Longtemps nous avons vécu sur un mythe de la croissance infinie, et nous avons communiqué ce mythe au monde entier. Je connais des grandes villes du tiers monde où cette illusion de croissance exponentielle, jointe à la spéculation immobilière (mais l’une ne va pas sans l’autre), a fait construire des centaines de milliers de logements inemployés. Le premier coup d’œil à la biologie ou à l’histoire suffit cependant à montrer qu’il y a toujours des limites à la croissance. Un organisme peut recevoir de l’énergie solaire ou se nourrir de l’énergie accumulée par d’autres, il ne cesse pas moins de croître à un moment donné, et doit bien alors dépenser et « perdre » l’énergie en surplus. Les nations aussi ont eu comme cela, chacune à son tour, des bouffées de « croissance imaginaire » (Kant). Et un premier ministre français avouait un jour ne pas savoir faire de la justice sans croissance : tel est le point de vérité où en sont nos sociétés. Dès que la croissance s’arrête, notre mythe, notre drogue et notre moteur, tout semble bloqué et voici déjà le déclin.
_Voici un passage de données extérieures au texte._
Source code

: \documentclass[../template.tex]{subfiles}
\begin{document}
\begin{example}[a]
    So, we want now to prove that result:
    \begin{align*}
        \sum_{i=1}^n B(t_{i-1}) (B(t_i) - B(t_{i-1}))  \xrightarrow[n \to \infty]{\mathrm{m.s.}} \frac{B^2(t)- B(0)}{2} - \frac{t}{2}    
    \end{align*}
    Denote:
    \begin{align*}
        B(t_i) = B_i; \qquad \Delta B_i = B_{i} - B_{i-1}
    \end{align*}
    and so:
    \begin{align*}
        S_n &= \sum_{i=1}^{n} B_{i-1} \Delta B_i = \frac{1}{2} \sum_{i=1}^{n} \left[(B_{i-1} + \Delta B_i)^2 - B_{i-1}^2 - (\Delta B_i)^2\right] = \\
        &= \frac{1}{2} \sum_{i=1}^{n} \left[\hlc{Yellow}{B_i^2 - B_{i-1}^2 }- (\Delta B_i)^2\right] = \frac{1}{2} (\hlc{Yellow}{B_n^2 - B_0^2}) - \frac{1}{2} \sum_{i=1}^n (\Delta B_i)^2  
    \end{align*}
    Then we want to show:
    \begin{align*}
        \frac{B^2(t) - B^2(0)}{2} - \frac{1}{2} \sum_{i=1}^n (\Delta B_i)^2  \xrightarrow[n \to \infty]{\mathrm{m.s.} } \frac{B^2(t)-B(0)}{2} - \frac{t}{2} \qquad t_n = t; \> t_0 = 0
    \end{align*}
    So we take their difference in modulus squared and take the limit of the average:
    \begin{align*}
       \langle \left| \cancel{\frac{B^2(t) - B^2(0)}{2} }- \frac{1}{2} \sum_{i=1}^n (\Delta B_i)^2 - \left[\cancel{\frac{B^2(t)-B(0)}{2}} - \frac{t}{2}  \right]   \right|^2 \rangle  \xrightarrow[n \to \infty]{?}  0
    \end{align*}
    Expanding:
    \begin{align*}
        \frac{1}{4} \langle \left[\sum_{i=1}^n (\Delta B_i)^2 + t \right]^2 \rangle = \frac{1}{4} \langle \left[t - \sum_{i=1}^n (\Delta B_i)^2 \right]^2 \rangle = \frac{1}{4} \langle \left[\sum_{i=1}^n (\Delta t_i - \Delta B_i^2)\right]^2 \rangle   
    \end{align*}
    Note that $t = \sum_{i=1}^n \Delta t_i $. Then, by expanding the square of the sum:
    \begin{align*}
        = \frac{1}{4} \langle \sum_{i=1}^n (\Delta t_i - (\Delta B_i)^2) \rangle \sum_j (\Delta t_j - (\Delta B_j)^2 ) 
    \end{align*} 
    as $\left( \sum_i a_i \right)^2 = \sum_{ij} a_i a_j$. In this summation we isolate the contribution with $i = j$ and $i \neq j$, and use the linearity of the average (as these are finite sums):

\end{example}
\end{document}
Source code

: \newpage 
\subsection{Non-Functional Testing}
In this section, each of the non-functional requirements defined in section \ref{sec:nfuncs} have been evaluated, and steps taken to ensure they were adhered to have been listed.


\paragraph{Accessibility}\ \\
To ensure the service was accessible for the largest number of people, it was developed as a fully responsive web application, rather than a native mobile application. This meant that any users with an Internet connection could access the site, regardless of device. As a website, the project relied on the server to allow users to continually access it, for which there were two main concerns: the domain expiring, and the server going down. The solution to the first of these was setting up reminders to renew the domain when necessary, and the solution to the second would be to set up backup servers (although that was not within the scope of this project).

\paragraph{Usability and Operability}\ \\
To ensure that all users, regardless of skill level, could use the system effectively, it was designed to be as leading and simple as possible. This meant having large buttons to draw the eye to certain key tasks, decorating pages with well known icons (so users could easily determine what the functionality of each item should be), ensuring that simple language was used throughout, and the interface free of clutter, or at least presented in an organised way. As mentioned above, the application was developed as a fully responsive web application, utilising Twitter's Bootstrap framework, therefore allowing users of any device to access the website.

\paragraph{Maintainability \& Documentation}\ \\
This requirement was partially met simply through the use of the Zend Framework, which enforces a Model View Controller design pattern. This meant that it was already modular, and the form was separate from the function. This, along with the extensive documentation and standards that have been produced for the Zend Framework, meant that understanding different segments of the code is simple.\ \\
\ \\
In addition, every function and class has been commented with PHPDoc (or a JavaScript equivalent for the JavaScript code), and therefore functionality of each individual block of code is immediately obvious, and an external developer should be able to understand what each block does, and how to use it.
Mais au lieu de ramer pour une croissance de plus en plus nulle, ne pouvons-nous nous laisser aller comme « le rameur sans ramer » que chantait Aragon ? Ne pouvons-nous faire de ce retrait un précieux temps d’arrêt, lever les yeux vers le ciel ou le prochain visage ? Peut-être même faudrait-il faire un éloge du déclin ? Car tout déclin peut encore être un investissement confiant dans le futur. D’abord parce que la vie d’une société, comme celle d’un individu, se joue sur plusieurs tableaux, et que « la vague ne monte pas au même moment sur toutes les plages de la vie d’un peuple » (Ricoeur) — il n’y a pas que le poids économique, ou la puissance militaire : il y a les sports, les lettres et les arts, il y a la recherche scientifique, la courtoisie urbaine et le plaisir d’habiter, et il y a même l’intensité de la vie spirituelle ! Ne faut-il pas décliner sur une plage pour s’élever sur une autre ? Ne faut-il pas trouver le rythme par lequel tout à tour les différentes plages seront le mieux couvertes et découvertes ? La France et l’Europe ont ici une voie à inventer, une intelligente issue au mythe de la croissance infinie, et qu’elles pourront offrir au monde. Le pays qui le premier sera sur cette voie tiendra sans doute le cap de l’avenir. Et une Europe résolument « déclinante » serait peut-être la plus grande puissance qu’elle a jamais été.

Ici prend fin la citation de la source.